Me lo tragué con ayuda del contenido de un vaso que había sobre la mesa, delante de Crabtree; apestaba a diversos compuestos químicos y me pareció que podía ser tequila de mala calidad. Y acto seguido regresé a la pista y bailé durante una hora más al ritmo de lo que el canoso Carl Franklin llamaba el estilizado rythm & blues del mejor grupo de Pittsburgh, los Double Down, hasta que dejé de sentir el tobillo y perdí mayormente el sentido del ridículo. Hannah se subió las mangas y se desabrochó los dos botones superiores de su blusa de franela, dejando al descubierto el raído cuello de una camiseta de canalé y un medallón con filigranas que colgaba de una cadenita de plata.

Mientras bailaba, Hannah mantenía los ojos cerrados y describía solitarios círculos entrelazados, de modo que en ciertos momentos tenía la sensación de que no bailaba conmigo, sino que me utilizaba como fulcro, como eje sobre el que realizar sus particulares giros de tiovivo. Y con razón, pensé; desde luego, de estar en su pellejo, lo último que hubiese deseado es que alguien pudiera pensar que había elegido como pareja de baile a una elefantiásica máquina como yo, repleta de tubos aspiradores y engranajes, con una anodina esfera analógica por cara; a un tipo que parecía un viejo Galaxie 500 abollado y chupagasolina. Pero de repente abrió los ojos y me regaló una de sus amplias sonrisas de chica de Utah y me tendió las manos para que la hiciese girar unos instantes. Cuando nuestras miradas se encontraban, me sentía obligado a hablar, mayormente para expresar mis dudas sobre mis aptitudes como bailarín, y cuando los Double Down hicieron una nueva pausa, suspiré aliviado y me dispuse a volver a nuestra mesa. Pero ella me agarró de la muñeca, me arrastró hacia el mágico teléfono negro y eligió tres canciones.

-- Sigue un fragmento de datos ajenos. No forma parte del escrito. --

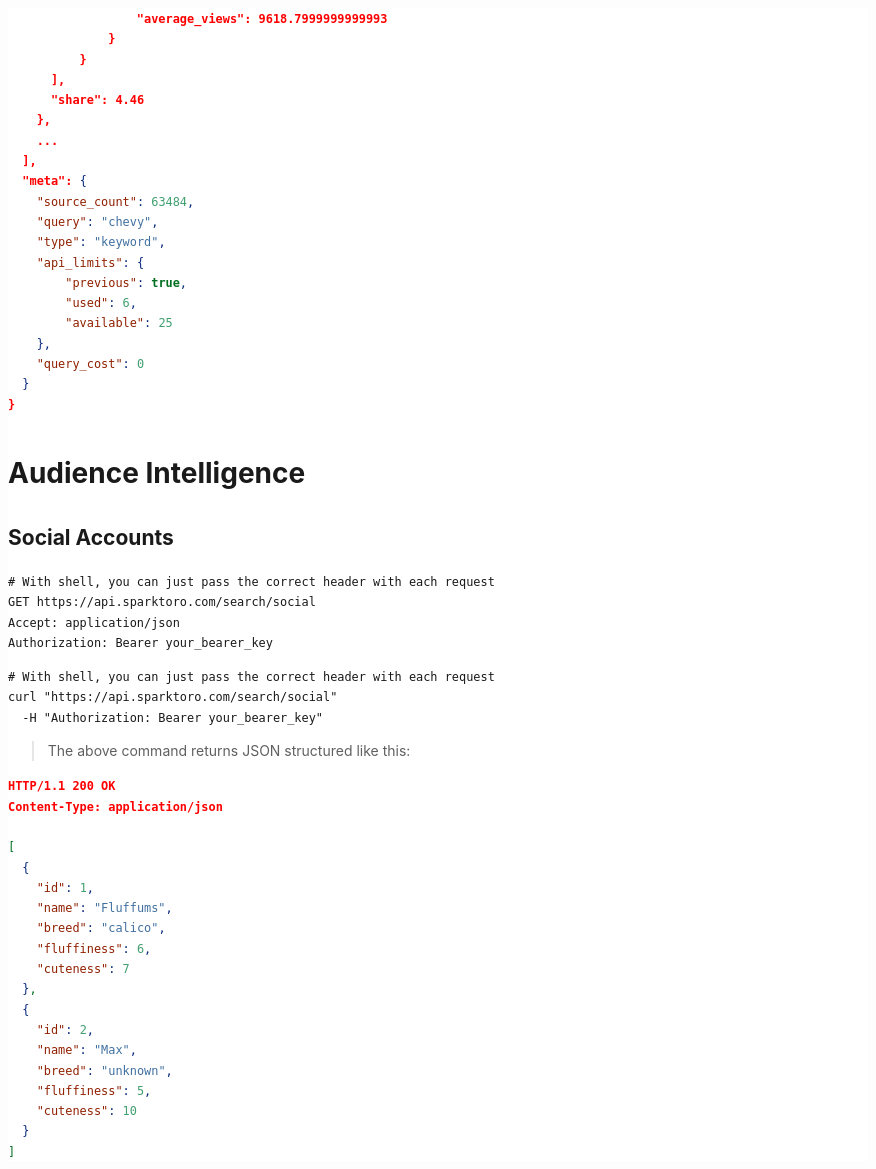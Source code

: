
 ```json
                  "average_views": 9618.7999999999993
              }
          }
      ],
      "share": 4.46
    },
    ...
  ],
  "meta": {
    "source_count": 63484,
    "query": "chevy",
    "type": "keyword",
    "api_limits": {
        "previous": true,
        "used": 6,
        "available": 25
    },
    "query_cost": 0
  }
}
```

# Audience Intelligence

## Social Accounts

```http
# With shell, you can just pass the correct header with each request
GET https://api.sparktoro.com/search/social
Accept: application/json
Authorization: Bearer your_bearer_key
```

```shell
# With shell, you can just pass the correct header with each request
curl "https://api.sparktoro.com/search/social"
  -H "Authorization: Bearer your_bearer_key"
```

> The above command returns JSON structured like this:

```json
HTTP/1.1 200 OK
Content-Type: application/json

[
  {
    "id": 1,
    "name": "Fluffums",
    "breed": "calico",
    "fluffiness": 6,
    "cuteness": 7
  },
  {
    "id": 2,
    "name": "Max",
    "breed": "unknown",
    "fluffiness": 5,
    "cuteness": 10
  }
]
```
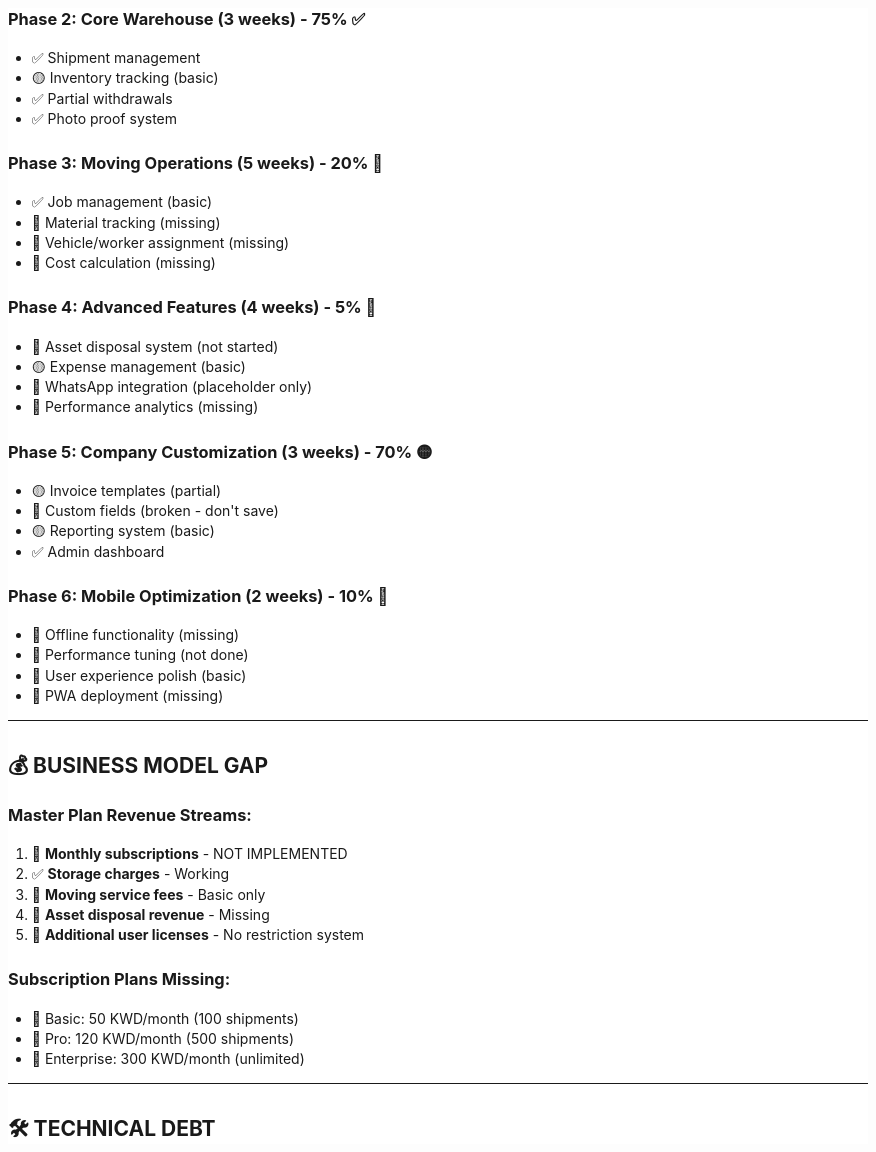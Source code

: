 ### Phase 2: Core Warehouse (3 weeks) - 75% ✅
- ✅ Shipment management
- 🟡 Inventory tracking (basic)
- ✅ Partial withdrawals
- ✅ Photo proof system

### Phase 3: Moving Operations (5 weeks) - 20% 🔴
- ✅ Job management (basic)
- 🔴 Material tracking (missing)
- 🔴 Vehicle/worker assignment (missing)
- 🔴 Cost calculation (missing)

### Phase 4: Advanced Features (4 weeks) - 5% 🔴
- 🔴 Asset disposal system (not started)
- 🟡 Expense management (basic)
- 🔴 WhatsApp integration (placeholder only)
- 🔴 Performance analytics (missing)

### Phase 5: Company Customization (3 weeks) - 70% 🟡
- 🟡 Invoice templates (partial)
- 🔴 Custom fields (broken - don't save)
- 🟡 Reporting system (basic)
- ✅ Admin dashboard

### Phase 6: Mobile Optimization (2 weeks) - 10% 🔴
- 🔴 Offline functionality (missing)
- 🔴 Performance tuning (not done)
- 🔴 User experience polish (basic)
- 🔴 PWA deployment (missing)

---

## 💰 **BUSINESS MODEL GAP**

### Master Plan Revenue Streams:
1. 🔴 **Monthly subscriptions** - NOT IMPLEMENTED
2. ✅ **Storage charges** - Working  
3. 🔴 **Moving service fees** - Basic only
4. 🔴 **Asset disposal revenue** - Missing
5. 🔴 **Additional user licenses** - No restriction system

### Subscription Plans Missing:
- 🔴 Basic: 50 KWD/month (100 shipments)
- 🔴 Pro: 120 KWD/month (500 shipments)  
- 🔴 Enterprise: 300 KWD/month (unlimited)

---

## 🛠️ **TECHNICAL DEBT**
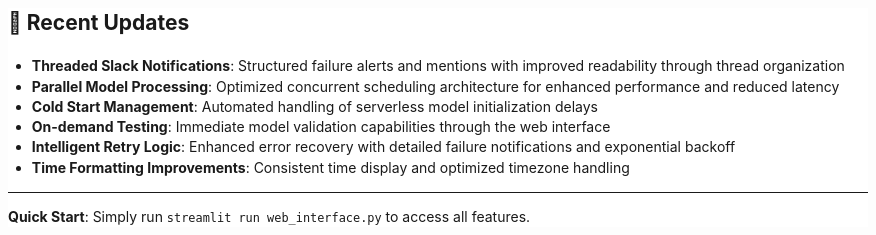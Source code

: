 ## 🔄 Recent Updates

- **Threaded Slack Notifications**: Structured failure alerts and mentions with improved readability through thread organization
- **Parallel Model Processing**: Optimized concurrent scheduling architecture for enhanced performance and reduced latency
- **Cold Start Management**: Automated handling of serverless model initialization delays
- **On-demand Testing**: Immediate model validation capabilities through the web interface
- **Intelligent Retry Logic**: Enhanced error recovery with detailed failure notifications and exponential backoff
- **Time Formatting Improvements**: Consistent time display and optimized timezone handling

---

**Quick Start**: Simply run `streamlit run web_interface.py` to access all features.
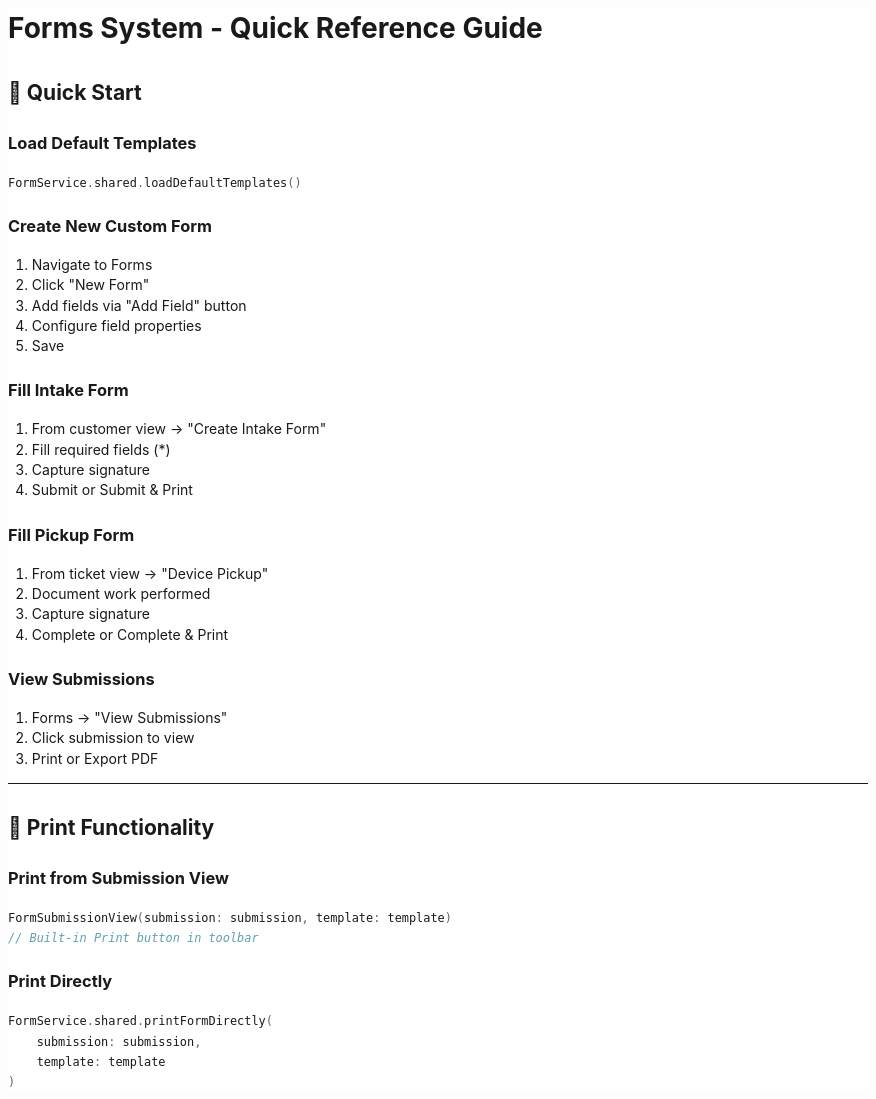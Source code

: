 # Forms System - Quick Reference Guide

## 🎯 Quick Start

### Load Default Templates
```swift
FormService.shared.loadDefaultTemplates()
```

### Create New Custom Form
1. Navigate to Forms
2. Click "New Form"
3. Add fields via "Add Field" button
4. Configure field properties
5. Save

### Fill Intake Form
1. From customer view → "Create Intake Form"
2. Fill required fields (*)
3. Capture signature
4. Submit or Submit & Print

### Fill Pickup Form
1. From ticket view → "Device Pickup"
2. Document work performed
3. Capture signature
4. Complete or Complete & Print

### View Submissions
1. Forms → "View Submissions"
2. Click submission to view
3. Print or Export PDF

---

## 🔧 Print Functionality

### Print from Submission View
```swift
FormSubmissionView(submission: submission, template: template)
// Built-in Print button in toolbar
```

### Print Directly
```swift
FormService.shared.printFormDirectly(
    submission: submission,
    template: template
)
```
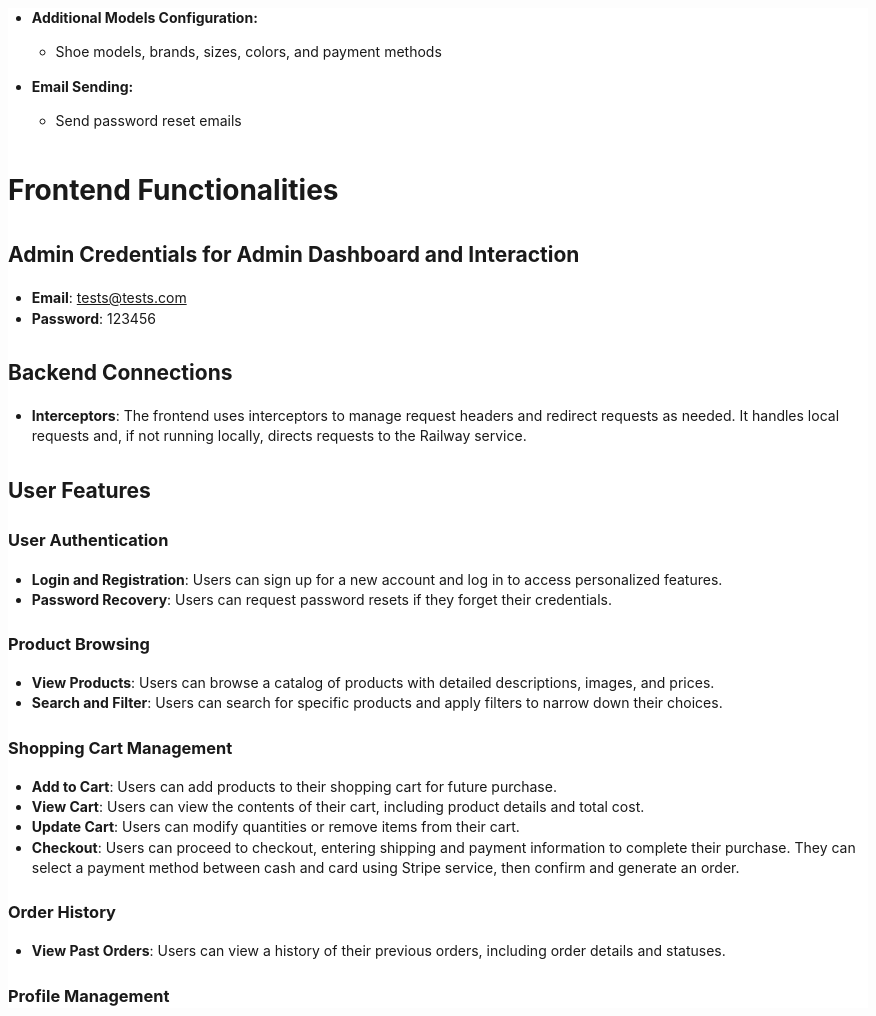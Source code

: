 - **Additional Models Configuration:**
  - Shoe models, brands, sizes, colors, and payment methods

- **Email Sending:**
  - Send password reset emails

  
# Frontend Functionalities

## Admin Credentials for Admin Dashboard and Interaction

- **Email**: tests@tests.com
- **Password**: 123456
  
## Backend Connections

- **Interceptors**: The frontend uses interceptors to manage request headers and redirect requests as needed. It handles local requests and, if not running locally, directs requests to the Railway service.

## User Features

### User Authentication

- **Login and Registration**: Users can sign up for a new account and log in to access personalized features.
- **Password Recovery**: Users can request password resets if they forget their credentials.

### Product Browsing

- **View Products**: Users can browse a catalog of products with detailed descriptions, images, and prices.
- **Search and Filter**: Users can search for specific products and apply filters to narrow down their choices.

### Shopping Cart Management

- **Add to Cart**: Users can add products to their shopping cart for future purchase.
- **View Cart**: Users can view the contents of their cart, including product details and total cost.
- **Update Cart**: Users can modify quantities or remove items from their cart.
- **Checkout**: Users can proceed to checkout, entering shipping and payment information to complete their purchase. They can select a payment method between cash and card using Stripe service, then confirm and generate an order.

### Order History

- **View Past Orders**: Users can view a history of their previous orders, including order details and statuses.

### Profile Management
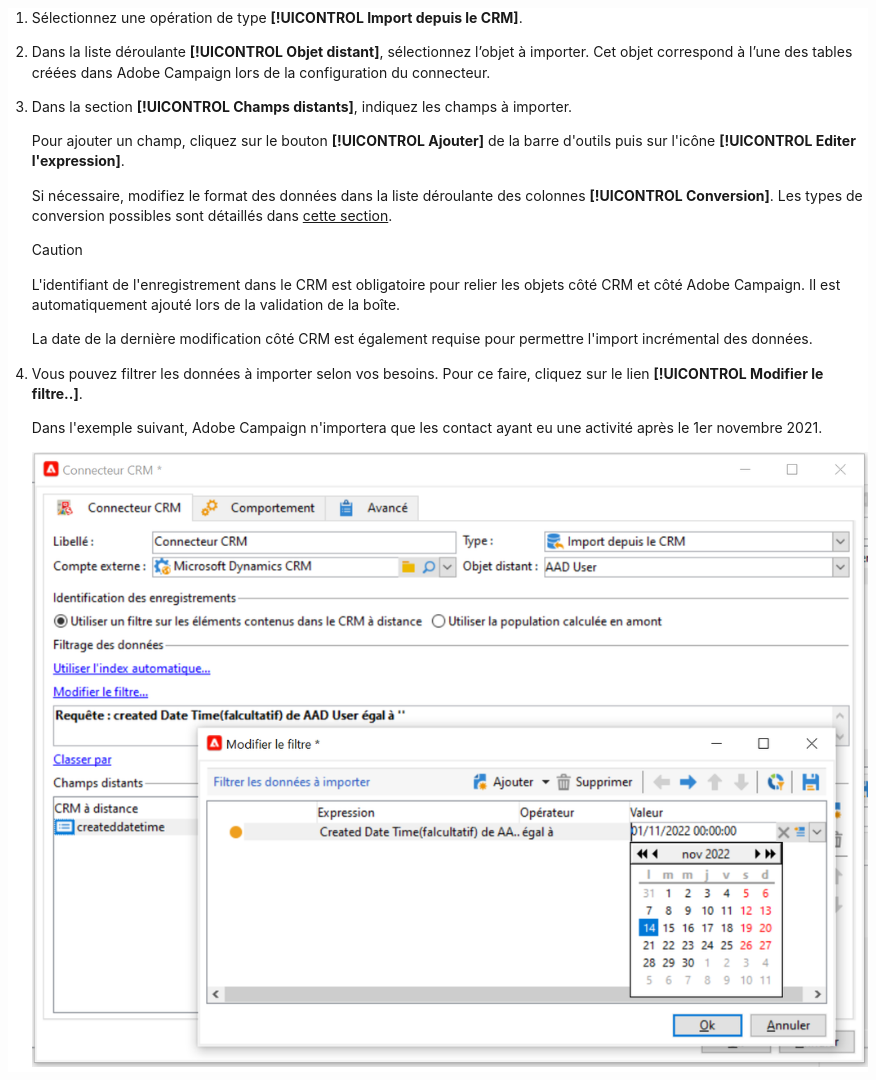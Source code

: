 1. Sélectionnez une opération de type **[!UICONTROL Import depuis le CRM]**.
1. Dans la liste déroulante **[!UICONTROL Objet distant]**, sélectionnez l’objet à importer. Cet objet correspond à l’une des tables créées dans Adobe Campaign lors de la configuration du connecteur.
1. Dans la section **[!UICONTROL Champs distants]**, indiquez les champs à importer.

   Pour ajouter un champ, cliquez sur le bouton **[!UICONTROL Ajouter]** de la barre d&#39;outils puis sur l&#39;icône **[!UICONTROL Editer l&#39;expression]**.

   Si nécessaire, modifiez le format des données dans la liste déroulante des colonnes **[!UICONTROL Conversion]**. Les types de conversion possibles sont détaillés dans [cette section](#data-format).

   >[!CAUTION]
   >
   >L&#39;identifiant de l&#39;enregistrement dans le CRM est obligatoire pour relier les objets côté CRM et côté Adobe Campaign. Il est automatiquement ajouté lors de la validation de la boîte.
   >
   >La date de la dernière modification côté CRM est également requise pour permettre l&#39;import incrémental des données.

1. Vous pouvez filtrer les données à importer selon vos besoins. Pour ce faire, cliquez sur le lien **[!UICONTROL Modifier le filtre..]**.

   Dans l&#39;exemple suivant, Adobe Campaign n&#39;importera que les contact ayant eu une activité après le 1er novembre 2021.

   ![](assets/crm-task-import-filter.png)
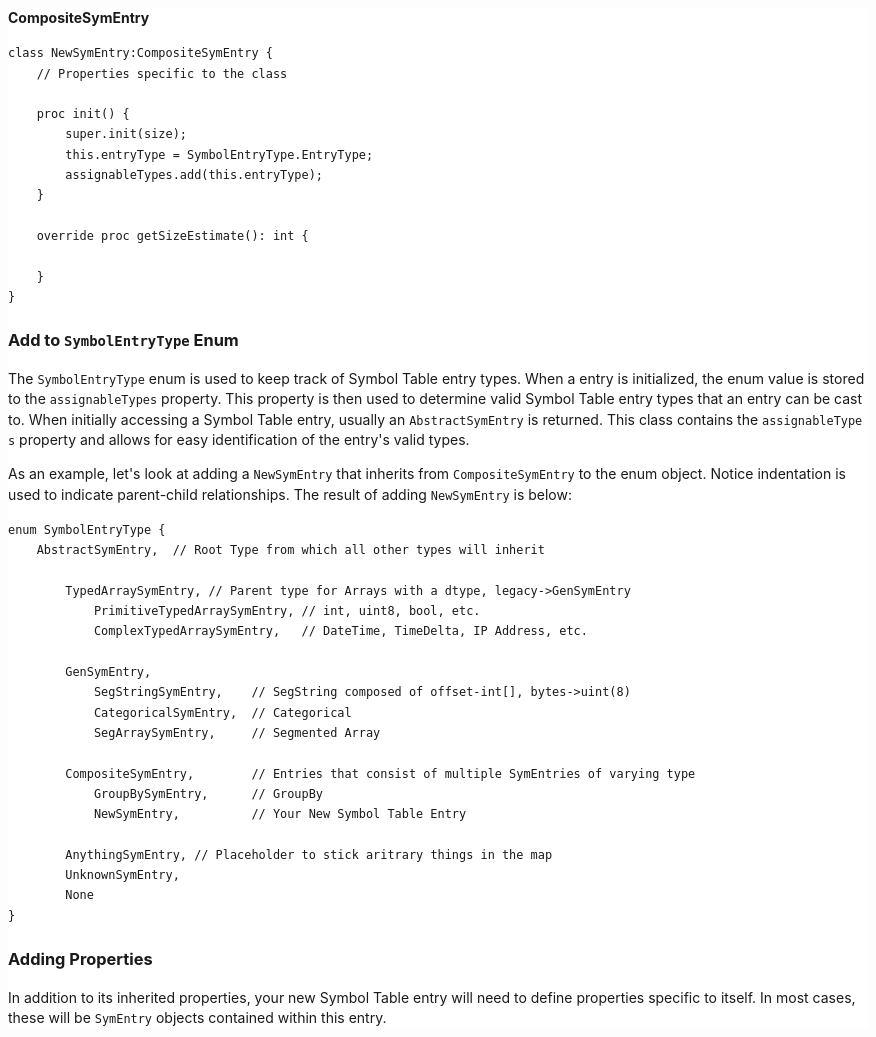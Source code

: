 **CompositeSymEntry**
```chapel
class NewSymEntry:CompositeSymEntry {
    // Properties specific to the class
    
    proc init() {
        super.init(size);
        this.entryType = SymbolEntryType.EntryType;
        assignableTypes.add(this.entryType);
    }
    
    override proc getSizeEstimate(): int {
    
    }
}
```

<a id="enum"></a>
### Add to `SymbolEntryType` Enum
The `SymbolEntryType` enum is used to keep track of Symbol Table entry types. When a entry is initialized, the enum value is stored to the `assignableTypes` property. This property is then used to determine valid Symbol Table entry types that an entry can be cast to. When initially accessing a Symbol Table entry, usually an `AbstractSymEntry` is returned. This class contains the `assignableTypes` property and allows for easy identification of the entry's valid types.

As an example, let's look at adding a `NewSymEntry` that inherits from `CompositeSymEntry` to the enum object. Notice indentation is used to indicate parent-child relationships. The result of adding `NewSymEntry` is below:

```chapel
enum SymbolEntryType {
    AbstractSymEntry,  // Root Type from which all other types will inherit
    
        TypedArraySymEntry, // Parent type for Arrays with a dtype, legacy->GenSymEntry
            PrimitiveTypedArraySymEntry, // int, uint8, bool, etc.
            ComplexTypedArraySymEntry,   // DateTime, TimeDelta, IP Address, etc.
    
        GenSymEntry,
            SegStringSymEntry,    // SegString composed of offset-int[], bytes->uint(8)
            CategoricalSymEntry,  // Categorical
            SegArraySymEntry,     // Segmented Array

        CompositeSymEntry,        // Entries that consist of multiple SymEntries of varying type
            GroupBySymEntry,      // GroupBy
            NewSymEntry,          // Your New Symbol Table Entry

        AnythingSymEntry, // Placeholder to stick aritrary things in the map
        UnknownSymEntry,
        None
}
```

<a id="props"></a>
### Adding Properties
In addition to its inherited properties, your new Symbol Table entry will need to define properties specific to itself. In most cases, these will be `SymEntry` objects contained within this entry.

– «Just My Imagination» -le pidió a la operadora, sin consultar el mugriento listado-. «When a Man Loves a Woman». Perfecto. Y «Get It While You Can».

– ¡Huy, huy! -dije-. ¡En qué lío me he metido!

– Calla -replicó Hannah, y me rodeó el cuello con los brazos.

– Mañana me voy a arrepentir de esto -comenté.

– Es encantador -dijo-. Todo el mundo debería relajarse bailando.

Varias parejas más se nos unieron en la pista y nos mezclamos entre ellas. Jamás había sido capaz de comprender con exactitud en qué consistía lo de bailar lento, así que, tal como llevaba haciendo desde mis años en el instituto, me limité a aplastarme contra Hannah, respirando inoportunamente contra su oreja y balanceándome de un pie a otro como alguien que espera un autobús. Sentía el sudor que se enfriaba sobre sus antebrazos y me llegaba un aroma a manzana de su cabello. En cierto momento, en mitad del tema de Percy Sledge, la combinación de sustancias que había ingerido a lo largo de la noche alcanzó un cierto equilibrio y durante unos instantes olvidé todo lo malo que me había sucedido a lo largo del día debido a mi necedad y mala conducta, y todas las buenas razones que tenía para dejar en paz a la pobre Hannah Green. Me sentía feliz. Planté un beso en el cabello pajizo y con aroma de manzana de Hannah. Sentía que algo empezaba a despertar bajo mis calzoncillos. Creo que lancé un suspiro, y que, a pesar del burbujeo y el ardor que fluían en esos momentos por los ventrículos de mi corazón, debió de sonar tremendamente triste.